We have enjoyed our time in Punta Gorda, but just like every time we spend more than a week anywhere, we are ready to get on the move again. Our plan is to leave here on Sunday, February 23. We will not be able to depart until close to noon. We will have to wait for high tide. When we are at low tide here in the marina, our keel is sitting on the bottom. We are only planning to make about 20 miles the first day, probably going back to Pelican Bay. The next morning we should have the right wind to head north up the coast to Venice, Florida. We will anchor there for the night and then get going early the next morning and sail all the way to Bradenton. We plan to see some friends there for a day or two and then move north to Gulfport, Florida. We will closely watch the weather and if all holds, we will try to cross the Gulf of Mexico from around Tarpon Springs to Carabelle between March 1-4. We should have a buddy boat with us for that overnight sail. The weather services are calling for good conditions at that time, but who knows this far out. Then we will sail along the Florida panhandle coast to Pensacola. At that point, we will duck inland and motor on the ICW to the Gulf Shores area and meet up with family that is coming down to the area. We are hoping that the weather allows all of this to happen. 

SHIFT is champing at the bit, ready to go! You can see in this picture that our boot strap is above the water line indicating that we are sitting on the bottom. 
 I would not want to be out sailing today, we had a cold front come through this morning and after mid 80 temperatures and light winds this past week, we are down in the high 50's and a 20+ knot wind out of the north. The next few days should be a south eastern breeze with highs in the 70's. It will feel strange to live again without shore power and unlimited fresh water, we have had the air conditioner on this past week, but it should be much cooler as we head north.

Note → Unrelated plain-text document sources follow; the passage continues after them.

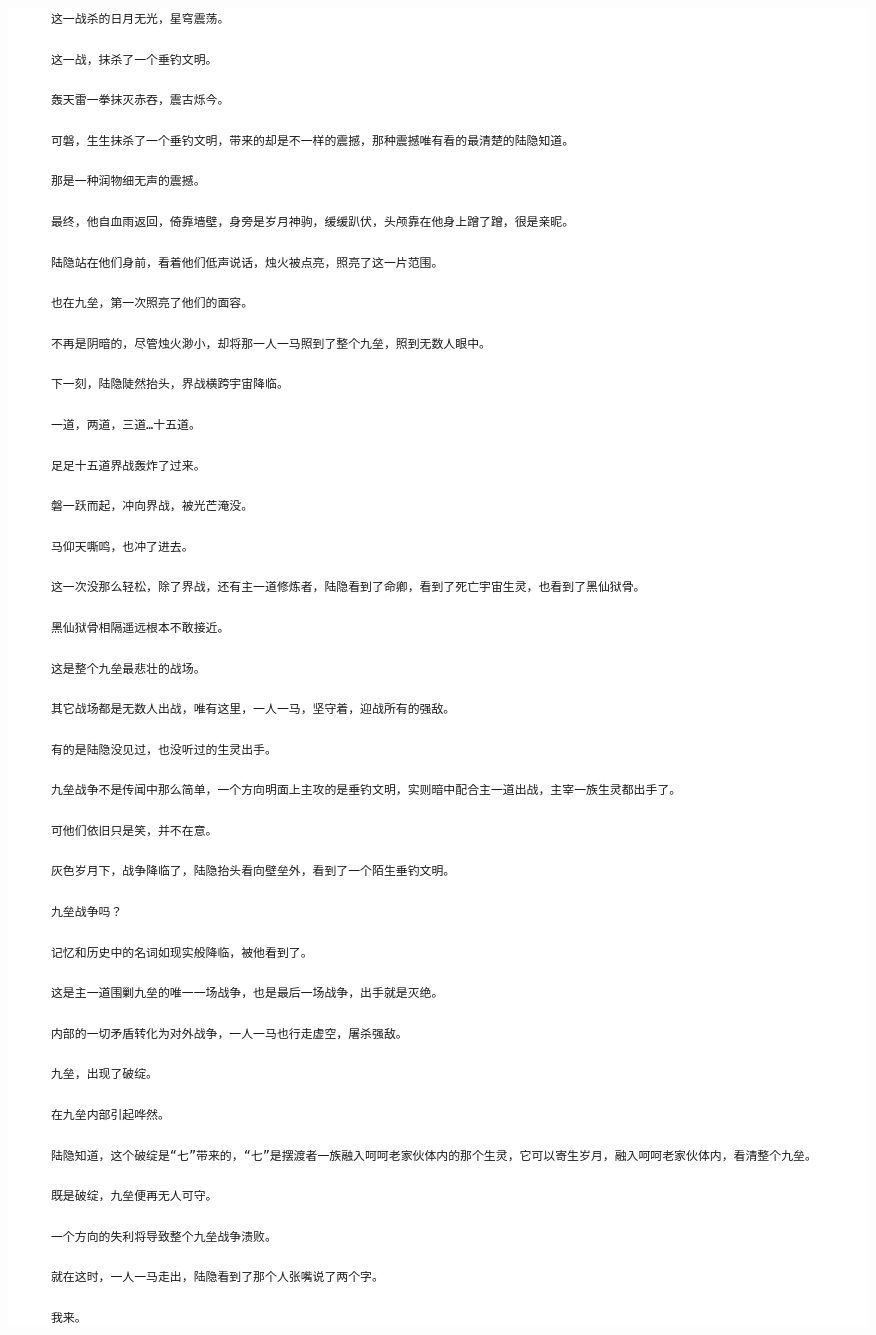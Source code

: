          这一战杀的日月无光，星穹震荡。
      
          这一战，抹杀了一个垂钓文明。
      
          轰天雷一拳抹灭赤吞，震古烁今。
      
          可磐，生生抹杀了一个垂钓文明，带来的却是不一样的震撼，那种震撼唯有看的最清楚的陆隐知道。
      
          那是一种润物细无声的震撼。
      
          最终，他自血雨返回，倚靠墙壁，身旁是岁月神驹，缓缓趴伏，头颅靠在他身上蹭了蹭，很是亲昵。
      
          陆隐站在他们身前，看着他们低声说话，烛火被点亮，照亮了这一片范围。
      
          也在九垒，第一次照亮了他们的面容。
      
          不再是阴暗的，尽管烛火渺小，却将那一人一马照到了整个九垒，照到无数人眼中。
      
          下一刻，陆隐陡然抬头，界战横跨宇宙降临。
      
          一道，两道，三道…十五道。
      
          足足十五道界战轰炸了过来。
      
          磐一跃而起，冲向界战，被光芒淹没。
      
          马仰天嘶鸣，也冲了进去。
      
          这一次没那么轻松，除了界战，还有主一道修炼者，陆隐看到了命卿，看到了死亡宇宙生灵，也看到了黑仙狱骨。
      
          黑仙狱骨相隔遥远根本不敢接近。
      
          这是整个九垒最悲壮的战场。
      
          其它战场都是无数人出战，唯有这里，一人一马，坚守着，迎战所有的强敌。
      
          有的是陆隐没见过，也没听过的生灵出手。
      
          九垒战争不是传闻中那么简单，一个方向明面上主攻的是垂钓文明，实则暗中配合主一道出战，主宰一族生灵都出手了。
      
          可他们依旧只是笑，并不在意。
      
          灰色岁月下，战争降临了，陆隐抬头看向壁垒外，看到了一个陌生垂钓文明。
      
          九垒战争吗？
      
          记忆和历史中的名词如现实般降临，被他看到了。
      
          这是主一道围剿九垒的唯一一场战争，也是最后一场战争，出手就是灭绝。
      
          内部的一切矛盾转化为对外战争，一人一马也行走虚空，屠杀强敌。
      
          九垒，出现了破绽。
      
          在九垒内部引起哗然。
      
          陆隐知道，这个破绽是“七”带来的，“七”是摆渡者一族融入呵呵老家伙体内的那个生灵，它可以寄生岁月，融入呵呵老家伙体内，看清整个九垒。
      
          既是破绽，九垒便再无人可守。
      
          一个方向的失利将导致整个九垒战争溃败。
      
          就在这时，一人一马走出，陆隐看到了那个人张嘴说了两个字。
      
          我来。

My next entry will be the first part of the story of our trip north to Alabama. I have studied the weather and think we have a good weather window, I sure hope the forecast is close to accurate.

One last beautiful sunset from Punta Gorda, Florida

Friday, February 14, 2020

Trying Something Different

I have not written in this blog in a couple of weeks. That always seems to happen when we stop traveling. That is exactly what has happened. In my last entry, I left off with us at Punta Rassa Anchorage near Fort Myers Beach. We had just finished the overnight sail from the Dry Tortugas. We spent two quiet nights at Punta Rassa. We were the only boat in the anchorage. We were about 200 yards off of the ICW and the Caloosahatchee River. They are one and the same at this point. The Caloosahatchee River becomes the waterway that goes all the way to the east coast of Florida through Lake Okeechobee. We camped at a COE park along the waterway at one of the locks called Ortona last winter.

There is a significant amount of boat traffic along the ICW at this point. We did have some rocking from wakes, but a cool north wind kept that down for the most part. We did see some ocean go-fast boats come in and open it up on the second evening we were there. Those boat were doing well in excess of 100 MPH. I think there were about 10 of them. As soon as it became dark, the boat traffic dropped off to almost nothing and we had two very calm nights and caught up on some much needed sleep.
A shot of the sunset at the Punta Rassa Anchorage.
After two nights we decided to move up to move up to Chino Island, which was a trip of about 7 miles. The island is a National Wildlife Refuge and sounded nice in the reports I had in Navionics. The wind was out of the north and did not move around to the East as forecast. It was cool and windy and the island did not have a visible beach. We only stayed one night. We raised the anchor without a plan for the next night. We were now committed to motoring up the ICW to Charlotte Harbor. We raised the Genoa and got a little push from the wind to help the motor. That lasted about an hour and then the wind dropped off to nothing. The water got glassy and we just motored along. We saw a few other boats, but with this being Monday, January 27, it was a pretty quiet day on the water. 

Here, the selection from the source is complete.